Most of their ordinary and safety bicycles were called 'Excelsior'. Ordinaries are mostly called Duplex Excelsior, I guess because of the characteristic 'open head' and the special model front fork. There were several variations on this theme.
At first, there was a model with plain/conical bearings front and rear, solid forks, a long, forward pointing spring and rear wheel brake. This model already had a hollow backbone. In this form, it was in the catalogue until 1881, when it was out of fashion for more than 3 years. The first penny farthing of Columbia (Standard Columbia) is a license built Duplex Excelsior.
In 1879 Bayliss, Thomas introduced their model DEHF: Duplex Excelsior Hollow Forks. It had hollow backbone, hollow forks front and rear, double ball bearing front and single ball bearing rear, ball pedals, front wheel spoon brake. A very modern bicycle for those years! Not very light, but indestructable. It helped to give Bayliss, Thomas a (very deserved) image of quality. At least in 1886 it is still in the catalogues. It may have been built in the following years - I do not have the later catalogues. It always has 60 spokes in the front wheel. In the USA, this model was sold as 'The Harvard'.

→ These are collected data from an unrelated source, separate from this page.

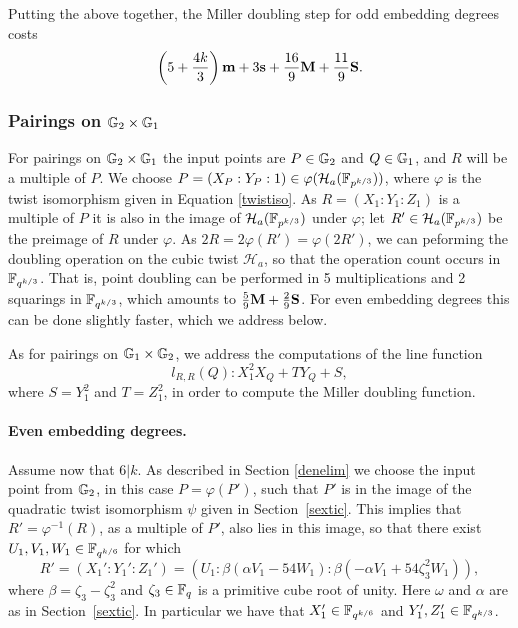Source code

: Putting the above together, the Miller doubling step 
for odd embedding degrees costs
\begin{align*}
\left(5 + \frac{4k}{3}\right)\textbf{m}
+ 3\textbf{s}
+ \frac{16}{9}\textbf{M}
+ \frac{11}{9}\textbf{S}.
\end{align*}

\subsubsection{Pairings on $\mathbb{G}_{2} \times \mathbb{G}_{1}$}

For pairings on $\mathbb{G}_{2} \times \mathbb{G}_{1}$ the input points are
$P \in \mathbb{G}_{2}$ and $Q \in \mathbb{G}_{1}$, and
$R$ will be a multiple of $P$.
We choose $P = (X_P:Y_P:1) \in \varphi(\mathcal{H}_a(\mathbb{F}_{p^{k/3}}))$, where $\varphi$
is the twist isomorphism given in Equation \eqref{twistiso}.
As $R=(X_1 : Y_1 : Z_1)$ is a multiple of $P$ it is also in the image of $\mathcal{H}_a(\mathbb{F}_{p^{k/3}})$ under $\varphi$; 
let $R' \in \mathcal{H}_a(\mathbb{F}_{p^{k/3}})$ be the preimage of $R$ under $\varphi$.
As $2R = 2\varphi(R') = \varphi(2R')$, 
we can peforming the doubling operation on the cubic twist $\mathcal{H}_a$, 
so that the operation count occurs in $\mathbb{F}_{q^{k/3}}$.
That is, point doubling can be performed in 5 multiplications and 2 squarings in $\mathbb{F}_{q^{k/3}}$, which amounts to $\frac{5}{9}\textbf{M} + \frac{2}{9}\textbf{S}$.
For even embedding degrees this can be done slightly faster, which we address below.

As for pairings on $\mathbb{G}_{1} \times \mathbb{G}_{2}$, 
we address the computations of the line function 
\begin{equation}\label{l2R}
l_{R,R}(Q): X_1^2 X_Q + T Y_Q + S,
\end{equation}
where $S = Y_1^2$ and $T = Z_1^2$,
in order to compute the Miller doubling function.

\paragraph*{Even embedding degrees.}

Assume now that $6|k$. 
As described in Section \ref{denelim}
we choose the input point from $\mathbb{G}_{2}$, 
in this case $P = \varphi(P')$, such that $P'$ is
in the image of the quadratic twist isomorphism $\psi$ given in 
Section~\ref{sextic}. 
This implies that $R' = \varphi^{-1}(R)$, 
as a multiple of $P'$, also lies in this image, 
so that there exist $U_1, V_1, W_1 \in \mathbb{F}_{q^{k/6}}$ for which
\begin{equation}\label{Rprime}
R' = (X_1':Y_1':Z_1') = (U_1:\beta(\alpha V_1 - 54W_1) : \beta(-\alpha V_1 + 54\zeta_3^2 W_1)),
\end{equation}
where $\beta = \zeta_3-\zeta_3^2$ and 
$\zeta_3 \in \mathbb{F}_{q}$ is a primitive cube root of unity.
Here $\omega$ and $\alpha$ are as in Section~\ref{sextic}.
In particular we have that $X_1' \in \mathbb{F}_{q^{k/6}}$ and
$Y_1',Z_1' \in \mathbb{F}_{q^{k/3}}$.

In the 1880's , there are several variations on this theme, like the Duplex Excelsior with hollow forks and plain bearings. Cheaper models sometimes had steel hubs, more expensive models always had brass hubs. All Bayliss, Thomas ordinaries in the 1882 catalogue still have straight handlebars. The 1884 catalogue shows bicycles with dropped handlebars.

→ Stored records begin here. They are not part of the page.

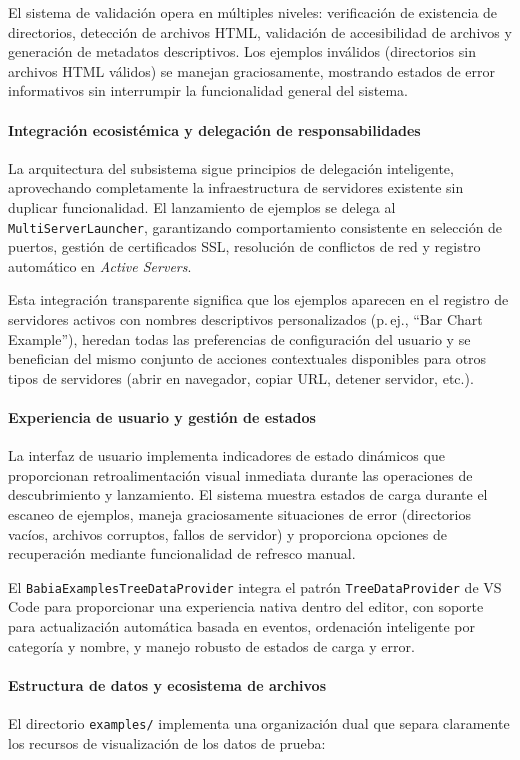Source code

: \documentclass[a4paper, 12pt]{book}
\begin{document}
El sistema de validación opera en múltiples niveles: verificación de existencia de directorios, detección de archivos HTML, validación de accesibilidad de archivos y generación de metadatos descriptivos. Los ejemplos inválidos (directorios sin archivos HTML válidos) se manejan graciosamente, mostrando estados de error informativos sin interrumpir la funcionalidad general del sistema.

\paragraph{Integración ecosistémica y delegación de responsabilidades}
La arquitectura del subsistema sigue principios de delegación inteligente, aprovechando completamente la infraestructura de servidores existente sin duplicar funcionalidad. El lanzamiento de ejemplos se delega al \texttt{MultiServerLauncher}, garantizando comportamiento consistente en selección de puertos, gestión de certificados SSL, resolución de conflictos de red y registro automático en \emph{Active Servers}.

Esta integración transparente significa que los ejemplos aparecen en el registro de servidores activos con nombres descriptivos personalizados (p.\,ej., ``Bar Chart Example''), heredan todas las preferencias de configuración del usuario y se benefician del mismo conjunto de acciones contextuales disponibles para otros tipos de servidores (abrir en navegador, copiar URL, detener servidor, etc.).

\paragraph{Experiencia de usuario y gestión de estados}
La interfaz de usuario implementa indicadores de estado dinámicos que proporcionan retroalimentación visual inmediata durante las operaciones de descubrimiento y lanzamiento. El sistema muestra estados de carga durante el escaneo de ejemplos, maneja graciosamente situaciones de error (directorios vacíos, archivos corruptos, fallos de servidor) y proporciona opciones de recuperación mediante funcionalidad de refresco manual.

El \texttt{BabiaExamplesTreeDataProvider} integra el patrón \texttt{TreeDataProvider} de VS Code para proporcionar una experiencia nativa dentro del editor, con soporte para actualización automática basada en eventos, ordenación inteligente por categoría y nombre, y manejo robusto de estados de carga y error.

\paragraph{Estructura de datos y ecosistema de archivos}
El directorio \texttt{examples/} implementa una organización dual que separa claramente los recursos de visualización de los datos de prueba:
\end{document}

1883 gives real news: It is the year of introduction of The Victor DEHF. This is top of the line, with detachable (cowhorn) handlebars and adjustable step. It is also the year of introduction of the typical Bayliss, Thomas spring, that forms half a circle at the end. Bayliss, Thomas calls it the 'rubber isolated spring'. In the following years, the more luxurious models are fitted with this spring, while the cheaper models retain the normal straight saddle spring.
Maybe from the beginning, but at least from 886 onwards The Victor has an oval backbone and fluted forks.
The typical 'open head' of Bayliss, Thomas gives a perfect clue to identify these bicycles. But: already in 1881 the more expensive models are also available with the normal 'Stanley-head' that all other makers use. DEHF becomes SEHF (Stanley Excelsior Hollow Forks) and also The Victor is available with Stanley head.
The safeties of Bayliss, Thomas are very interesting and well made. They really were top class makers and dared to stand out of the crowd.